Santa Cruz Giant Land Tortoise

A Long Day At Sea

The schedule called for us to sail all night and arrive the next morning at Floreana on the eastern side of the large island of Isabella. The next morning the early birds included Daan Sandee who had a remarkable GPS device that not only gave latitude and longitude but figured our speed. We were just passing the end of Fernandina and encountering heavy swells from the open Pacific. The boat was making 4 knots an hour. We were a long way from Floreana. The crew remained rather uncommunicative but eventually we figured out there would be no landing on Floreana and thus no Medium Tree-finch. The guide announced that breakfast would be delayed. Actually it turned out breakfast was cancelled. The cook passed out sandwiches and crackers instead.

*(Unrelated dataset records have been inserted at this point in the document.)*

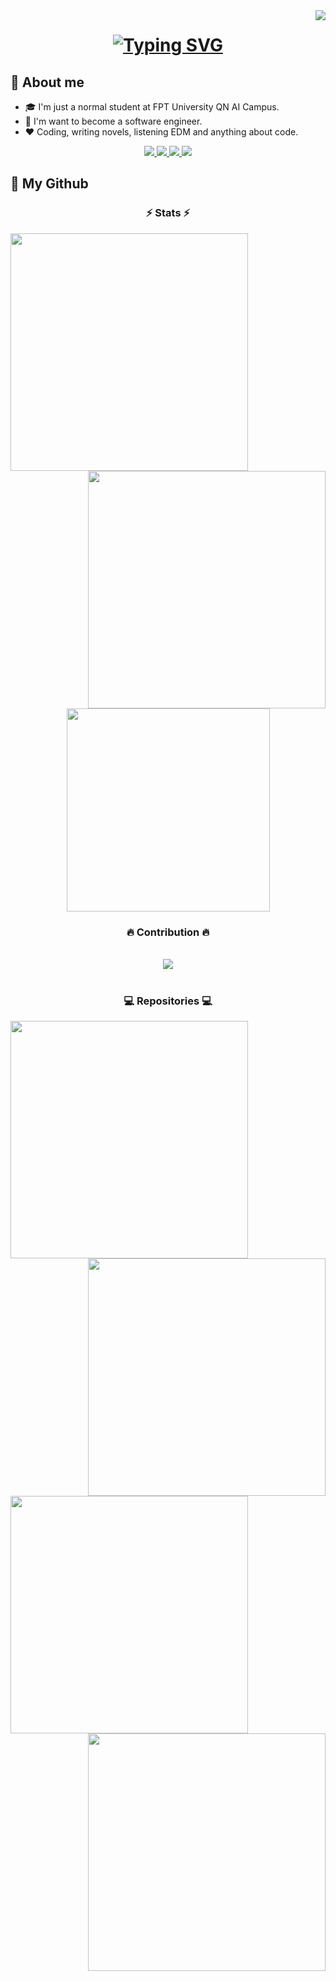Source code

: <img align="right" src="https://komarev.com/ghpvc/?username=hardingadonis&style=flat&label=visitors">

<h1 align="center">
    <a href="https://git.io/typing-svg">
        <img src="https://readme-typing-svg.demolab.com?font=Roboto+Condensed&size=30&pause=1000&center=true&width=250&lines=Hi+There!+%F0%9F%91%8B;I'm+Minh+V%C6%B0%C6%A1ng+%F0%9F%98%8E" alt="Typing SVG" />
    </a>
</h1>

## 📌 About me
- 🎓 I'm just a normal student at FPT University QN AI Campus.
- 🔮 I'm want to become a software engineer.
- ❤️ Coding, writing novels, listening EDM and anything about code.

<div align = "center"> 
    <a href = "https://www.youtube.com/@adonis.harding" target = "_blank">
        <img src = "https://img.shields.io/badge/YouTube-FF0000?style=for-the-badge&logo=youtube&logoColor=white" target = "_blank"/>
    </a>
    <a href = "https://www.facebook.com/adonis.harding/" target = "_blank">
        <img src = "https://img.shields.io/badge/Facebook-4267B2?style=for-the-badge&logo=facebook&logoColor=white" target = "_blank"/>
    </a>
    <a href = "mailto:hardingadonis@gmail.com">
        <img src = "https://img.shields.io/badge/Gmail-%23333?style=for-the-badge&logo=gmail&logoColor=white" target = "_blank"/>
    </a>
    <a href = "https://github.com/hardingadonis">
        <img src = "https://img.shields.io/badge/Github-%23333?style=for-the-badge&logo=github&logoColor=white" target = "_blank"/>
    </a>
</div>

## 📖 My Github

<h3 align = "center">⚡ Stats ⚡</h3>

<p align = "center">
    <div align = "center">
        <a href = "https://github.com/hardingadonis">
            <img align = "left" width = 380 src = "https://github-readme-stats.vercel.app/api?username=hardingadonis&include_all_commits=true&show_icons=true&theme=nightowl"/>
        </a>
        <a href = "https://github.com/hardingadonis">
            <img align = "right" width = 380 src="https://streak-stats.demolab.com?user=hardingadonis&theme=nightowl&date_format=j%2Fn%5B%2FY%5D"/>
        </a>
    </div>
    <br><br><br><br><br><br><br><br>
    <div align = "center">
        <a href = "https://github.com/hardingadonis">
            <img width = 325 align = "center" src = "https://github-readme-stats.vercel.app/api/top-langs/?username=hardingadonis&layout=compact&hide=html&theme=nightowl" />
        </a>
    </div>
</p>

<div align = "center">
  <h3>🔥 Contribution 🔥</h3>
  <br>
    <a href = "https://github.com/hardingadonis">
        <img src="https://github.com/hardingadonis/hardingadonis/blob/output/snake-github-profile.svg">
    </a>
  <br>
  <br>
</div>


<h3 align = "center">💻 Repositories 💻</h3>

<p align = "center">
    <div align = "center">
        <a href = "https://github.com/hardingadonis/Eyes_Protection_Reminder">
            <img align = "left" width = 380 src = "https://github-readme-stats.vercel.app/api/pin/?username=hardingadonis&repo=Eyes_Protection_Reminder&theme=nightowl"/>
        </a>
        <a href = "https://github.com/hardingadonis/PRF192-Workshops_and_Assignment">
            <img align = "right" width = 380 src="https://github-readme-stats.vercel.app/api/pin/?username=hardingadonis&repo=PRF192-Workshops_and_Assignment&theme=nightowl"/>
        </a>
    </div>
    <br><br><br><br><br><br><br><br>
    <div align = "center">
        <a href = "https://github.com/hardingadonis/DBI202-Labs_and_Assignment">
            <img align = "left" width = 380 src = "https://github-readme-stats.vercel.app/api/pin/?username=hardingadonis&repo=DBI202-Labs_and_Assignment&theme=nightowl"/>
        </a>
        <a href = "https://github.com/hardingadonis/PRO192-Workshops_and_Assignment">
            <img align = "right" width = 380 src="https://github-readme-stats.vercel.app/api/pin/?username=hardingadonis&repo=PRO192-Workshops_and_Assignment&theme=nightowl"/>
        </a>
    </div>
</p>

The swells rocking the boat made it difficult to walk around, but otherwise it was a beautiful day at sea that turned into a long pelagic with at least 15 species.   Waved Albatross, Galápagos Petrels, White-vented Storm-petrels, Red-billed Tropicbird, Swallow-tailed Gull, and Wedge-rumped Storm-petrel.

Eventually we stopped in the lee of the small island of Tortola for lunch where we spotted breeding Great and Magnificent Frigatebirds, Blue-footed Booby.

These kind of boat problems are not unknown on Galápagos trips. Several people in our group had made trips before and all had stories of boat problems. We were pretty lucky to complete most of our trip.

Santa Cruz

The next day we finally landed at the wharf of the major city Porto Ayora on Santa Cruz.. We walked through town to the Darwin Research Station where they raise giant land tortoises for release in the wild and sell gifts.

On this walk and in the Darwin Station we saw: Cactus Finch, Medium Ground Finch, Lava Heron, Black-necked Stilt, Yellow Warblers, Galápagos Flycatcher, Galápagos Mockingbird, Small Tree Finch, Large Ground Finch.

We went by bus to Bellavista where we walked up a muddy trail looking for Galápagos Rail. It answered our tape and one person was able to see the tiny little black rail in the shrubs. At one time it was moving less than two feet from me, but I was unable to see it. On our last birding day in the islands we went back to the muddy trail at Bellavista where the persistent finally got great looks at the rail. I had enough and went back to the bus.We did see Warbler Finch, Woodpecker Finch and Vermilion Flycatcher.

Walking a farm road in an area reserved for giant land tortoises we saw many tortoises one with a Cattle Egret on its back and Smooth-billed Ani.

Espanolá
In my opinion the best island we visited was Espanolá, the primary breeding ground for the endemic Waved Albatross and for Blue-footed Boobies and other seabirds. As at all the islands the number of tourists per day is strictly regulated and visitors are restricted to walking a defined path at a landing site known as Punta Suarez. On the beach were the usual sea lions and marine iguanas and the Hood Mockingbird a bird reputed to puncture unattended Albatross eggs.

From the landing beach we started a walk along an easy path around the point. Nasca Boobies formerly considered a subspecies of the Masked Booby were roosting on the rocks and flying close to the shore.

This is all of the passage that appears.